Playwright, Matrimandir Worker, founder of Savitri House, Sri Aurobindo Learning Center, Advisor to International Yoga College and radiant being whose favorite line from "Savitri" was:

And laughter of the heart's sweetness and delight
Freed from the rude and tragic hold of Time,
And beauty and the rhythmic feet of the hours.

Marjorie Spalding lived on 88th Street and Park Avenue in New York City and had read Sri Aurobindo for years. It was through her that Seyril, who lived with her husband, Marty Rubin (who taught at NYU and pioneered the use of acupuncture in dentistry in the West) a couple of blocks away, found out about Sri Aurobindo and Mother and Auroville.

Seyril Schochen
Catherine, Seyril, and MM Worker Camp fellow Alumni Roger and Jack. (view full size)

Unlike others who may have been content to read and observe from afar, Seyril picked up and went to live in Auroville, first at Matrimandir and later with her friend, Eleanor at Verite. Jack Alexander tells the charming story of her early days at the Worker's Camp greeting him in the morning with her radiant smile while brushing her teeth and saying,"Truoooth"!

While older in years, she was always younger in spirit, constantly putting forward her dream of an ocean going university of young people who would travel to Auroville by sea.

She was dramatic in nature and wrote a number of plays, some of which were read during the All USA Meetings. In her early years, she was included in an anthology of the best one-act plays of 1939 and her set designer for "The Moon Besieged" on Broadway was Ming Cho Lee, who went on to become one of America's most celebrated with a long career at Yale University. In our circle, it was her play about "Nishta", the daughter of President Woodrow Wilson, who came to live at the Sri Aurobindo Ashram, that was the most popular.

She was a good friend of Glenn Olds, the interfaith minister at Cornell, advisor to Presidents Johnson and Nixon, who visited Auroville and went on to become the President of Kent State University. She also led a delegation to the UN to meet with Under Secretary General Robert Muller.

Seyril spent her last years living in Crestone, Colorado, where Maurice and Hanne Strong had founded a community linking many faith traditions. June Maher and Rod Hemsell were among those who were closely connected to her work in Colorado. June remembered that over the many years she knew her, she never heard Seyril speak ill of anyone.
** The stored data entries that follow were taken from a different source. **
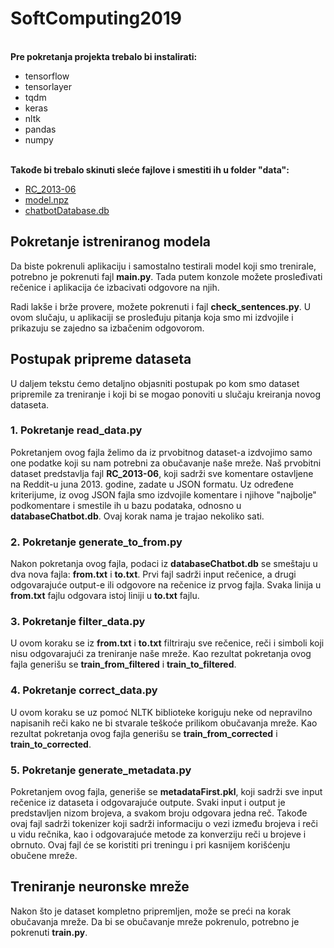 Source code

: # SoftComputing2019

<br/>
<b>Pre pokretanja projekta trebalo bi instalirati:</b>
<br/>
<ul>
<li>tensorflow</li>
<li>tensorlayer</li>
<li>tqdm</li>
<li>keras</li>
<li>nltk</li>
<li>pandas</li>
<li>numpy</li>
</ul>
<br/>
<b>Takođe bi trebalo skinuti sleće fajlove i smestiti ih u folder "data":</b><br/>
<ul>
  <li><a href="https://drive.google.com/open?id=1hZ1ZgnGctEcoODzi1qI19_qYnMXKXfae">RC_2013-06</a></li>
  <li><a href="https://drive.google.com/file/d/1ZA3jEKcVCKqOXWWfeQiyFKAf6U35Fk1H/view?fbclid=IwAR3VSVWOihGIC0AG1NAFdy_COgOTiNCgL7DX73HyANbMWCy7J_dFQnWXZ4Q">model.npz</a></li>
  <li><a href="https://drive.google.com/file/d/1HzGQO5L1RaDz0ezFB0_tYLsfZZ8ssq1X/view?fbclid=IwAR1OigHNMzG6ALOYojC0NixrLDjrhIwoCb5P3ZOK4Z3OGSbbgTcAmzmzkro">chatbotDatabase.db</a></li>
</ul>

## Pokretanje istreniranog modela

Da biste pokrenuli aplikaciju i samostalno testirali model koji smo trenirale, potrebno je pokrenuti fajl <b>main.py</b>. Tada putem konzole možete prosleđivati rečenice i aplikacija će izbacivati odgovore na njih.

Radi lakše i brže provere, možete pokrenuti i fajl <b>check_sentences.py</b>. U ovom slučaju, u aplikaciji se prosleđuju pitanja koja smo mi izdvojile i prikazuju se zajedno sa izbačenim odgovorom.


## Postupak pripreme dataseta
U daljem tekstu ćemo detaljno objasniti postupak po kom smo dataset pripremile za treniranje i koji bi se mogao ponoviti u slučaju kreiranja novog dataseta.

### 1. Pokretanje read_data.py
Pokretanjem ovog fajla želimo da iz prvobitnog dataset-a izdvojimo samo one podatke koji su nam potrebni za obučavanje naše mreže. Naš prvobitni dataset predstavlja fajl <b>RC_2013-06</b>, koji sadrži sve komentare ostavljene na Reddit-u juna 2013. godine, zadate u JSON formatu. Uz određene kriterijume, iz ovog JSON fajla smo izdvojile komentare i njihove "najbolje" podkomentare i smestile ih u bazu podataka, odnosno u <b>databaseChatbot.db</b>. Ovaj korak nama je trajao nekoliko sati.

### 2. Pokretanje generate_to_from.py

Nakon pokretanja ovog fajla, podaci iz <b>databaseChatbot.db</b> se smeštaju u dva nova fajla: <b>from.txt</b> i <b>to.txt</b>. Prvi fajl sadrži input rečenice, a drugi odgovarajuće output-e ili odgovore na rečenice iz prvog fajla. Svaka linija u <b>from.txt</b> fajlu odgovara istoj liniji u <b>to.txt</b> fajlu.

### 3. Pokretanje filter_data.py

U ovom koraku se iz <b>from.txt</b> i <b>to.txt</b> filtriraju sve rečenice, reči i simboli koji nisu odgovarajući za treniranje naše mreže. Kao rezultat pokretanja ovog fajla generišu se <b>train_from_filtered</b> i <b>train_to_filtered</b>.

### 4. Pokretanje correct_data.py

U ovom koraku se uz pomoć NLTK biblioteke koriguju neke od nepravilno napisanih reči kako ne bi stvarale teškoće prilikom obučavanja mreže. Kao rezultat pokretanja ovog fajla generišu se <b>train_from_corrected</b> i <b>train_to_corrected</b>.

### 5. Pokretanje generate_metadata.py

Pokretanjem ovog fajla, generiše se <b>metadataFirst.pkl</b>, koji sadrži sve input rečenice iz dataseta i odgovarajuće outpute. Svaki input i output je predstavljen nizom brojeva, a svakom broju odgovara jedna reč. Takođe ovaj fajl sadrži tokenizer koji sadrži informaciju o vezi između brojeva i reči u vidu rečnika, kao i odgovarajuće metode za konverziju reči u brojeve i obrnuto. Ovaj fajl će se koristiti pri treningu i pri kasnijem korišćenju obučene mreže.


## Treniranje neuronske mreže
Nakon što je dataset kompletno pripremljen, može se preći na korak obučavanja mreže. Da bi se obučavanje mreže pokrenulo, potrebno je pokrenuti <b>train.py</b>.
Seyril was fortunate to have Suzanne handle her correspondence and outreach and Pavita to look after her during her last months when she was bedridden and on oxygen. The Sri Aurobindo Learning Center, which Seyril founded, will continue on its mission.

Even to the last, Seyril was full of enthusiasm and dedicated to the Matrimandir. It was her custom to send a birthday greeting informing the person that a donation was being made in their name to Matrimandir. Hopefully this tradition will be carried on in her memory.

Seyril passed while listening to Mother's "Prayers and Meditations". Part of her ashes will remain in the Baca and part will come to Auroville.

Seyril is survived by her son, Dr. Peter Rubin, as well as grandchildren and great-grandchildren.